** Opening Provided material block **

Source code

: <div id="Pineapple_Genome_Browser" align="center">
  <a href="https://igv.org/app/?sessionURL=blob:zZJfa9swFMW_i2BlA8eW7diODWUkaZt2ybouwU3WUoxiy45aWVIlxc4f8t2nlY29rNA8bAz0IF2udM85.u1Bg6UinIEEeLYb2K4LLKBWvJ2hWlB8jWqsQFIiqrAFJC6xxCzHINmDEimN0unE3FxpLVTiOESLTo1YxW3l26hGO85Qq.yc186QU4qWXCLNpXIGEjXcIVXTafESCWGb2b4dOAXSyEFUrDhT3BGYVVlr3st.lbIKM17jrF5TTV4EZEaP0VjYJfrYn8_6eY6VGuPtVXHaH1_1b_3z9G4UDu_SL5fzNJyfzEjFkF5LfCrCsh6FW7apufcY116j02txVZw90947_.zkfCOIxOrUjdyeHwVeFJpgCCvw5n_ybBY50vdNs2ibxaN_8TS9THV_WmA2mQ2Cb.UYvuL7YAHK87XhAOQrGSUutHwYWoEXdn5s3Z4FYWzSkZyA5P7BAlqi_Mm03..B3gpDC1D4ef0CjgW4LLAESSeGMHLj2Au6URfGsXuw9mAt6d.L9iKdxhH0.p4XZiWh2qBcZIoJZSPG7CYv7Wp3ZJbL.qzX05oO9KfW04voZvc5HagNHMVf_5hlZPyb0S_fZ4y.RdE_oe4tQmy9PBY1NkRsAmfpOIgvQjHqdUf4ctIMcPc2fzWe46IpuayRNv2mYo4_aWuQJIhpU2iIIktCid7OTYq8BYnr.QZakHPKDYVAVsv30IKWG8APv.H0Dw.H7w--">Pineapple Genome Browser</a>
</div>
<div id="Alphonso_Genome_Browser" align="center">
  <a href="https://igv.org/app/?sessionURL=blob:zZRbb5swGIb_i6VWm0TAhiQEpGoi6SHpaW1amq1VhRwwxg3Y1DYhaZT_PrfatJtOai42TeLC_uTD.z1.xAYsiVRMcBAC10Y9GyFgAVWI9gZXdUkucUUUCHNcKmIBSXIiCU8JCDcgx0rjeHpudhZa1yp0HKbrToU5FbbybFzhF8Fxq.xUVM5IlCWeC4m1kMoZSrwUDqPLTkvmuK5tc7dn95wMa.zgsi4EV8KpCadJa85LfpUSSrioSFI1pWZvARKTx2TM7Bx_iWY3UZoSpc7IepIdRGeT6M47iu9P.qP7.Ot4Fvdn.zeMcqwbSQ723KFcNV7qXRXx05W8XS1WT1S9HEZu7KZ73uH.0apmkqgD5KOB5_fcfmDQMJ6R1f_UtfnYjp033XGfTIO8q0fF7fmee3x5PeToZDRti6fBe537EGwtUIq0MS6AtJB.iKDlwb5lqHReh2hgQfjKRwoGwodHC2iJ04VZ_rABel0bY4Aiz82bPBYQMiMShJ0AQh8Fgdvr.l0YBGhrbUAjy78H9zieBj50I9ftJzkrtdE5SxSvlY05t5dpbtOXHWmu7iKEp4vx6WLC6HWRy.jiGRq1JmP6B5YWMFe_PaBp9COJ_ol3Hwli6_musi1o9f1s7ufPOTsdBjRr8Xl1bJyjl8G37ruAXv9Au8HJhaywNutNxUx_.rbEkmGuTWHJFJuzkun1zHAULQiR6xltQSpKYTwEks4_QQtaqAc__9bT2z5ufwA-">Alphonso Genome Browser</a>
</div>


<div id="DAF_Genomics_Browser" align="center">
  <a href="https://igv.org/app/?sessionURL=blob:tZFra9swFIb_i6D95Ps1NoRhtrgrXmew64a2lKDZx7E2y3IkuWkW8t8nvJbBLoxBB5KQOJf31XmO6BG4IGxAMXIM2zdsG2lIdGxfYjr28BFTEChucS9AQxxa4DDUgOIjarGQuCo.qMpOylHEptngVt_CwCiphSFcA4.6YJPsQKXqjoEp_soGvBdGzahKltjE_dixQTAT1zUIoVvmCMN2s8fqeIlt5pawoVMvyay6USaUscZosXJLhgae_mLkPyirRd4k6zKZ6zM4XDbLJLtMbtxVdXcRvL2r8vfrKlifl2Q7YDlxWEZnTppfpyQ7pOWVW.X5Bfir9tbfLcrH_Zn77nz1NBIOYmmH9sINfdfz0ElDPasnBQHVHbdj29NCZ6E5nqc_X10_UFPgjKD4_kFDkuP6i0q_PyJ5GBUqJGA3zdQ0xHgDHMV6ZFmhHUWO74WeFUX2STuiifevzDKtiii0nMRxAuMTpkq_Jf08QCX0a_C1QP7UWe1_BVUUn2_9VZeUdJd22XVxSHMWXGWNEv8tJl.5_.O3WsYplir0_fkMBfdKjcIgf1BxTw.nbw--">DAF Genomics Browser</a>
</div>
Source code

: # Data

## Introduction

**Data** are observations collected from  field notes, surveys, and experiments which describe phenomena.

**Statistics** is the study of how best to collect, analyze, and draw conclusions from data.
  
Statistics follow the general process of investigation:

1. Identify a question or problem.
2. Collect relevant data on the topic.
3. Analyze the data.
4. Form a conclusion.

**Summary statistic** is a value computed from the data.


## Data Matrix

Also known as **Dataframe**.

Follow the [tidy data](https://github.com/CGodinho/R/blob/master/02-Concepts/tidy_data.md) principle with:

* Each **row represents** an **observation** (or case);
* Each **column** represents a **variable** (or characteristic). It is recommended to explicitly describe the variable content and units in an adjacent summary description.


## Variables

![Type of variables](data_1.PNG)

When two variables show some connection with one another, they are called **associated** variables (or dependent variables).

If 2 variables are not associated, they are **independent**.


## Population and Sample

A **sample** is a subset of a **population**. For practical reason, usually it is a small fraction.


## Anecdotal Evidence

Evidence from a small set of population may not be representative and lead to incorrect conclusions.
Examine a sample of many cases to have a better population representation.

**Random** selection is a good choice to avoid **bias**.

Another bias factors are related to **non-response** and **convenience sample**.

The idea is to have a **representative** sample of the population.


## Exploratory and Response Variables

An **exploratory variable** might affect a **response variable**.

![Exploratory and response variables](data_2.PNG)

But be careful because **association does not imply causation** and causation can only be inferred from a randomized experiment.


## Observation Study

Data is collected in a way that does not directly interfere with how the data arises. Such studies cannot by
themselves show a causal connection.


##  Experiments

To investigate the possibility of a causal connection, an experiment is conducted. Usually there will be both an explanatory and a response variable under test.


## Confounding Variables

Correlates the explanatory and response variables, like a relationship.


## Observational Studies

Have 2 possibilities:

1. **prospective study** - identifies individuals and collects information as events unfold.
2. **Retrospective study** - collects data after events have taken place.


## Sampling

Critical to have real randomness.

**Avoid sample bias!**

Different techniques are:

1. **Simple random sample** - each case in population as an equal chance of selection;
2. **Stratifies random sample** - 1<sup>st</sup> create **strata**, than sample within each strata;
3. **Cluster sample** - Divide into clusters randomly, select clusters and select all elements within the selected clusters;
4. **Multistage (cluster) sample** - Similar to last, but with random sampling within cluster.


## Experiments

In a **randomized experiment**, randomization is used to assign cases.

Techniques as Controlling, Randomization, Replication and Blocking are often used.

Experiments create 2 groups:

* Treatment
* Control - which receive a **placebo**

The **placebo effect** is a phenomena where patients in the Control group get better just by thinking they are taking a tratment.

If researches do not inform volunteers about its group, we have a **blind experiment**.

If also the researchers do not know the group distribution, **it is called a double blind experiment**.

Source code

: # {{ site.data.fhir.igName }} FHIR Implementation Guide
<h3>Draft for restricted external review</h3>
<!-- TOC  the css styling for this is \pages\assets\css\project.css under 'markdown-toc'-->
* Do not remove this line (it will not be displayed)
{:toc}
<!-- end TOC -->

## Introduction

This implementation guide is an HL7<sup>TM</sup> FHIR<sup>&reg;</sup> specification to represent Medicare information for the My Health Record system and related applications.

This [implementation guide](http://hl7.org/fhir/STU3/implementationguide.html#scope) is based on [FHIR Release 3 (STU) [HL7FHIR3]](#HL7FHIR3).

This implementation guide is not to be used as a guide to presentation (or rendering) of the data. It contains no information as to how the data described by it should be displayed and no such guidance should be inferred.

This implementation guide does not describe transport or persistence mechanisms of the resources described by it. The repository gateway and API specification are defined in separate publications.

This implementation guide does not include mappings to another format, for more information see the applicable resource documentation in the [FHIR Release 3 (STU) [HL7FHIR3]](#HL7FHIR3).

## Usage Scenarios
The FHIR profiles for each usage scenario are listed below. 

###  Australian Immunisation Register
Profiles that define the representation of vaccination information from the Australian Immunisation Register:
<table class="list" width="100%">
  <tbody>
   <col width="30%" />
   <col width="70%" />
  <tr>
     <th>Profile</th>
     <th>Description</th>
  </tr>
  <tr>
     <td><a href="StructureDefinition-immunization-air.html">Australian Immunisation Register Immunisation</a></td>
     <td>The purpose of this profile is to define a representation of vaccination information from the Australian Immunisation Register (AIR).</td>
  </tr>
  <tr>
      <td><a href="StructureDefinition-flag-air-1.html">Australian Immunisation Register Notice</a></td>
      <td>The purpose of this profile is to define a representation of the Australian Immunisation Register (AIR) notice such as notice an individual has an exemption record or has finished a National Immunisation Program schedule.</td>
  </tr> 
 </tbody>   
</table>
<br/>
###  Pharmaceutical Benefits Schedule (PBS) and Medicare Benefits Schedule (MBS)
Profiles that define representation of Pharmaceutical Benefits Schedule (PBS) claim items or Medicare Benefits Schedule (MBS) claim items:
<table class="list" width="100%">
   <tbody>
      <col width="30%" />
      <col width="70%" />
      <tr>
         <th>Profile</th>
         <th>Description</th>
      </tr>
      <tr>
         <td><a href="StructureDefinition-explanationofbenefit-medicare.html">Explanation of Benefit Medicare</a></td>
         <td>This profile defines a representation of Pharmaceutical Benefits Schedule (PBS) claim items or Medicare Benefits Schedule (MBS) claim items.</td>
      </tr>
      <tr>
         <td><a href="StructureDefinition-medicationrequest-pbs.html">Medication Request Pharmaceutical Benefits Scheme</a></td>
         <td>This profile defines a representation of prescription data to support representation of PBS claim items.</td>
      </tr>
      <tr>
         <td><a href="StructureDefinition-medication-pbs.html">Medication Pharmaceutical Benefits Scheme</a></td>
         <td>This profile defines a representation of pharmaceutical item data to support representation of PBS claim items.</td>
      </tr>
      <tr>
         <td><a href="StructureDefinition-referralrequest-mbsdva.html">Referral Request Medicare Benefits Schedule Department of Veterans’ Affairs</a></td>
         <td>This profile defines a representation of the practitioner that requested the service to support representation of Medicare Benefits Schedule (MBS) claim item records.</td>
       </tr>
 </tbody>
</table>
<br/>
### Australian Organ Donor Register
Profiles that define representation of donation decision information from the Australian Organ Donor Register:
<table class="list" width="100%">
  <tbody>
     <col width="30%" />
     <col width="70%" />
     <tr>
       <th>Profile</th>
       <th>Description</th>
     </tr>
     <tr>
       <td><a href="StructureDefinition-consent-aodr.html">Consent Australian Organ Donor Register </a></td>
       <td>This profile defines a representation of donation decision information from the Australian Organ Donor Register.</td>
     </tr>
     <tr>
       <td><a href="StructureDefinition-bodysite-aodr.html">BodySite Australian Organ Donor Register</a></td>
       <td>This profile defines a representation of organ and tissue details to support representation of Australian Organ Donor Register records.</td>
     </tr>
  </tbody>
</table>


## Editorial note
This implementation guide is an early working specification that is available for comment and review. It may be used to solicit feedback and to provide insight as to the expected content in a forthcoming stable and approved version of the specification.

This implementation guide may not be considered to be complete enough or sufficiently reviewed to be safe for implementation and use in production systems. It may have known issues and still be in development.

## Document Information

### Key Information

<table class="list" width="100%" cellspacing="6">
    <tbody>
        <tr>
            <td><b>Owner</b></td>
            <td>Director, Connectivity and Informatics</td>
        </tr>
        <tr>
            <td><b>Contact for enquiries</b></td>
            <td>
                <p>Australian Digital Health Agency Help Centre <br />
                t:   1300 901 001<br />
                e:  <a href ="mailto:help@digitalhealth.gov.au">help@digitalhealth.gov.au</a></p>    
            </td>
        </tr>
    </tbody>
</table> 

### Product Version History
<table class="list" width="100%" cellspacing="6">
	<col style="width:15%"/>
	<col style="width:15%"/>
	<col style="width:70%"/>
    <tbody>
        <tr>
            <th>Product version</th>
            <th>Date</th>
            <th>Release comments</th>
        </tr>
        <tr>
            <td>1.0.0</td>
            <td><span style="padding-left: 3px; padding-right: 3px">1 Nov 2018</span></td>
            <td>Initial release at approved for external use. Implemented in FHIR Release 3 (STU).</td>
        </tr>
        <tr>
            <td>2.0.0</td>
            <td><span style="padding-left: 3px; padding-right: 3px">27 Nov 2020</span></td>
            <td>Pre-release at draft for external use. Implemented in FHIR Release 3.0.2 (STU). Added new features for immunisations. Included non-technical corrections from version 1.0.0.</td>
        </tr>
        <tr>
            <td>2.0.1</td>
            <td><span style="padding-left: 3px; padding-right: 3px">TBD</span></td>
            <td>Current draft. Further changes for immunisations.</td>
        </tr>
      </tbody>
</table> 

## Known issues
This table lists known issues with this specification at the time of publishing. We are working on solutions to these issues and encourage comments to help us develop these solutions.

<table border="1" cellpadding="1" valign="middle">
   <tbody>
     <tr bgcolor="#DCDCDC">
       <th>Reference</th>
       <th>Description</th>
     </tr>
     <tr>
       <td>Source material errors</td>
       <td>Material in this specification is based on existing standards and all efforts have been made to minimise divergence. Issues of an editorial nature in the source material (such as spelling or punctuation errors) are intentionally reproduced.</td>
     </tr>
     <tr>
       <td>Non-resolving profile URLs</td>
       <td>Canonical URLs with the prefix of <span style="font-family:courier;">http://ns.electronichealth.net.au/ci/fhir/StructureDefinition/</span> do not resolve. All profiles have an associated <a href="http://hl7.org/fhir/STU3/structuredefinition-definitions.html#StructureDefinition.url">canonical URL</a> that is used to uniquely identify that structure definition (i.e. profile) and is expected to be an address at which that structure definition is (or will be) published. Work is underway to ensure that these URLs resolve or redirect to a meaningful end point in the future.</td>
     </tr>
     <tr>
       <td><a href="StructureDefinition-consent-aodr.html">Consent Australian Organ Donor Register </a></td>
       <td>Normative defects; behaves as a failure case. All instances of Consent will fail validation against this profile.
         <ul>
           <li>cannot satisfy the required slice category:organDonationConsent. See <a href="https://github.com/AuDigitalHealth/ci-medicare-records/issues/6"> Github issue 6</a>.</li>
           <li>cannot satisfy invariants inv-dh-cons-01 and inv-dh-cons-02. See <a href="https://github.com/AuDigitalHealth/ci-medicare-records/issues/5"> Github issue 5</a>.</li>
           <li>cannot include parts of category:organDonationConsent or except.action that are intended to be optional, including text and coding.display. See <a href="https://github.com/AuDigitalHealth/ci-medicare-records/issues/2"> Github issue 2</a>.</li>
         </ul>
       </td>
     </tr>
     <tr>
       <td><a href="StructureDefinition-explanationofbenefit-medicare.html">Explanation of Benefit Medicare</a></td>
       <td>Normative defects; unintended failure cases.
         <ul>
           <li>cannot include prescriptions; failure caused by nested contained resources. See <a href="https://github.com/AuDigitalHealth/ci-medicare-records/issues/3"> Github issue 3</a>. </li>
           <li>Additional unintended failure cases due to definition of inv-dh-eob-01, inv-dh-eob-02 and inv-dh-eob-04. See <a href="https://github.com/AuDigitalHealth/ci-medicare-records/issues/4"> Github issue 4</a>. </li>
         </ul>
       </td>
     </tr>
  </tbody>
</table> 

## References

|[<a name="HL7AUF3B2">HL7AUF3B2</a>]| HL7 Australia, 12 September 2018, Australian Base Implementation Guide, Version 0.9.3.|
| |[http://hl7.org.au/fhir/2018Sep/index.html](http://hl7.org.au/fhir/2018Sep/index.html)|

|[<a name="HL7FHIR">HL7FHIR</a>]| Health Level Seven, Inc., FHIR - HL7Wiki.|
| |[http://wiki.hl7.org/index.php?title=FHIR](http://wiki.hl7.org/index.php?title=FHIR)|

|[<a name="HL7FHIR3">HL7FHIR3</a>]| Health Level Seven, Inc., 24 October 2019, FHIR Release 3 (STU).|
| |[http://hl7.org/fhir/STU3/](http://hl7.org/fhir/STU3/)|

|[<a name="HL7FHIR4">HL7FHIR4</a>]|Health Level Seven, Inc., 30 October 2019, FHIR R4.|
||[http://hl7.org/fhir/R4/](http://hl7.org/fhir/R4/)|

** Closing Provided material block **

Among the records above, find the lines that contain "Level" and copy every one.

Problem solution:
|[<a name="HL7FHIR">HL7FHIR</a>]| Health Level Seven, Inc., FHIR - HL7Wiki.|
|[<a name="HL7FHIR3">HL7FHIR3</a>]| Health Level Seven, Inc., 24 October 2019, FHIR Release 3 (STU).|
|[<a name="HL7FHIR4">HL7FHIR4</a>]|Health Level Seven, Inc., 30 October 2019, FHIR R4.|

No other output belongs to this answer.